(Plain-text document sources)
++++++

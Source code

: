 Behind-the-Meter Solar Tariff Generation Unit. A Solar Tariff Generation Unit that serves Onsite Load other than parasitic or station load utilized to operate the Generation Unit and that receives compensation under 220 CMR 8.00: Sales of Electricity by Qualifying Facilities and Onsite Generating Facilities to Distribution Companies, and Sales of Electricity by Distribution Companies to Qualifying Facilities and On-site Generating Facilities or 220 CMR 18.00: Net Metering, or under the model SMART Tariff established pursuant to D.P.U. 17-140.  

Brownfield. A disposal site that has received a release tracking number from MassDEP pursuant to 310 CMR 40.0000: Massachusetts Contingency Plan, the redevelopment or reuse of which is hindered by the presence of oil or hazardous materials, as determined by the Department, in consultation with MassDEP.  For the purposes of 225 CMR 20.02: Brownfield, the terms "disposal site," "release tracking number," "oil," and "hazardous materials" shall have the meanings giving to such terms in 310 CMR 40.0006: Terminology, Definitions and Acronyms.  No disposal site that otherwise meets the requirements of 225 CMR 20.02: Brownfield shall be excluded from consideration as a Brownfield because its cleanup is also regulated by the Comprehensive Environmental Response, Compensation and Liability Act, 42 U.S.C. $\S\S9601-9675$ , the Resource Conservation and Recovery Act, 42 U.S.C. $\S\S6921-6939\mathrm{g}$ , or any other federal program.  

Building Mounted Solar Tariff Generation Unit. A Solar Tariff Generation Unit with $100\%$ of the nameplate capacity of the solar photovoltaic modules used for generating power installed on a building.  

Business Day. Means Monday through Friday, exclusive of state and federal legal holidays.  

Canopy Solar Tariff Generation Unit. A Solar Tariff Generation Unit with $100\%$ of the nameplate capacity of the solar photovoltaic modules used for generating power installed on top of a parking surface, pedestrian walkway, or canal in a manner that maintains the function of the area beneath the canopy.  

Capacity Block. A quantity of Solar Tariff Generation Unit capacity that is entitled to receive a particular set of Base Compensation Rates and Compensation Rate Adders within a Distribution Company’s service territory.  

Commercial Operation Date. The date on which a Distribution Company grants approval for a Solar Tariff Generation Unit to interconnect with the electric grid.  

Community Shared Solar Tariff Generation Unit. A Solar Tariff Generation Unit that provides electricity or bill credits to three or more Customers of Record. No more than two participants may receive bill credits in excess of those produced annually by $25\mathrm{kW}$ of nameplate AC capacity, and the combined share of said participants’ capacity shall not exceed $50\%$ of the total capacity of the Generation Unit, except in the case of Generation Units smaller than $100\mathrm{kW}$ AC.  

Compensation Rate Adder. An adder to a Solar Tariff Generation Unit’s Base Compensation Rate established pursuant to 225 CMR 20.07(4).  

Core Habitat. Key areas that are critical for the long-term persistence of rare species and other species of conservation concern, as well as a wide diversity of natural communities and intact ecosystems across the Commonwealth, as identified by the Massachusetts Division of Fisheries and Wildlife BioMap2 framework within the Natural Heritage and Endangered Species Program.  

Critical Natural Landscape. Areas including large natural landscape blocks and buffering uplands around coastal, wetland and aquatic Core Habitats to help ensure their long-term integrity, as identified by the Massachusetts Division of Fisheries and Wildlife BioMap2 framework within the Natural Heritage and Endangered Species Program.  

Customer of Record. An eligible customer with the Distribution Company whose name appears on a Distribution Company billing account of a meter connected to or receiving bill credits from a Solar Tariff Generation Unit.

++++++

=== WHAT THIS TASK INVOLVES ===
Give back, unchanged, the line that holds "Compensation Rate Adder." along with all lines after it through the last line above.

=== RESPONSE ===
Compensation Rate Adder. An adder to a Solar Tariff Generation Unit’s Base Compensation Rate established pursuant to 225 CMR 20.07(4).  

Core Habitat. Key areas that are critical for the long-term persistence of rare species and other species of conservation concern, as well as a wide diversity of natural communities and intact ecosystems across the Commonwealth, as identified by the Massachusetts Division of Fisheries and Wildlife BioMap2 framework within the Natural Heritage and Endangered Species Program.  

Critical Natural Landscape. Areas including large natural landscape blocks and buffering uplands around coastal, wetland and aquatic Core Habitats to help ensure their long-term integrity, as identified by the Massachusetts Division of Fisheries and Wildlife BioMap2 framework within the Natural Heritage and Endangered Species Program.  

Customer of Record. An eligible customer with the Distribution Company whose name appears on a Distribution Company billing account of a meter connected to or receiving bill credits from a Solar Tariff Generation Unit.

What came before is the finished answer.